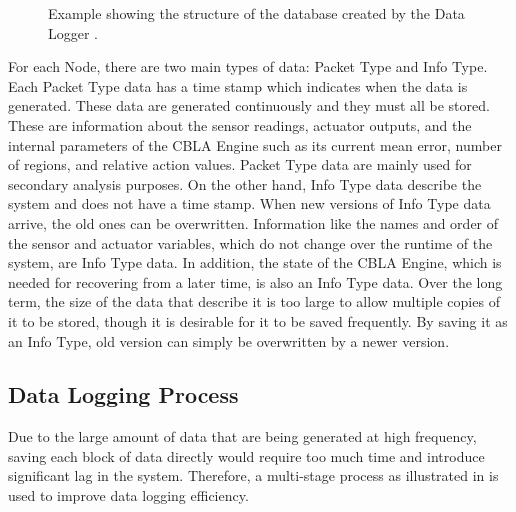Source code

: \begin{figure}
	\caption[Structure of the database created by Data Logger]{Example showing the structure of the database created by the Data Logger .}
	\label{fig:data_structure}
\end{figure}

For each Node, there are two main types of data: Packet Type and Info Type. Each Packet Type data has a time stamp which indicates when the data is generated. These data are generated continuously and they must all be stored. These are information about the sensor readings, actuator outputs, and the internal parameters of the CBLA Engine such as its current mean error, number of regions, and relative action values. Packet Type data are mainly used for secondary analysis purposes. On the other hand, Info Type data describe the system and does not have a time stamp. When new versions of Info Type data arrive, the old ones can be overwritten. Information like the names and order of the sensor and actuator variables, which do not change over the runtime of the system, are Info Type data. In addition, the state of the CBLA Engine, which is needed for recovering from a later time, is also an Info Type data. Over the long term, the size of the data that describe it is too large to allow multiple copies of it to be stored, though it is desirable for it to be saved frequently. By saving it as an Info Type, old version can simply be overwritten by a newer version.

\subsection{Data Logging Process}

Due to the large amount of data that are being generated at high frequency, saving each block of data directly would require too much time and introduce significant lag in the system. Therefore, a multi-stage process as illustrated in  is used to improve data logging efficiency.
++++++++++++++++++++
In your answer, print the entries above exactly, with the pictures left out.

| Expected answer |
Source code

: \begin{figure}
	\caption[Structure of the database created by Data Logger]{Example showing the structure of the database created by the Data Logger .}
	\label{fig:data_structure}
\end{figure}

For each Node, there are two main types of data: Packet Type and Info Type. Each Packet Type data has a time stamp which indicates when the data is generated. These data are generated continuously and they must all be stored. These are information about the sensor readings, actuator outputs, and the internal parameters of the CBLA Engine such as its current mean error, number of regions, and relative action values. Packet Type data are mainly used for secondary analysis purposes. On the other hand, Info Type data describe the system and does not have a time stamp. When new versions of Info Type data arrive, the old ones can be overwritten. Information like the names and order of the sensor and actuator variables, which do not change over the runtime of the system, are Info Type data. In addition, the state of the CBLA Engine, which is needed for recovering from a later time, is also an Info Type data. Over the long term, the size of the data that describe it is too large to allow multiple copies of it to be stored, though it is desirable for it to be saved frequently. By saving it as an Info Type, old version can simply be overwritten by a newer version.

\subsection{Data Logging Process}

Due to the large amount of data that are being generated at high frequency, saving each block of data directly would require too much time and introduce significant lag in the system. Therefore, a multi-stage process as illustrated in  is used to improve data logging efficiency.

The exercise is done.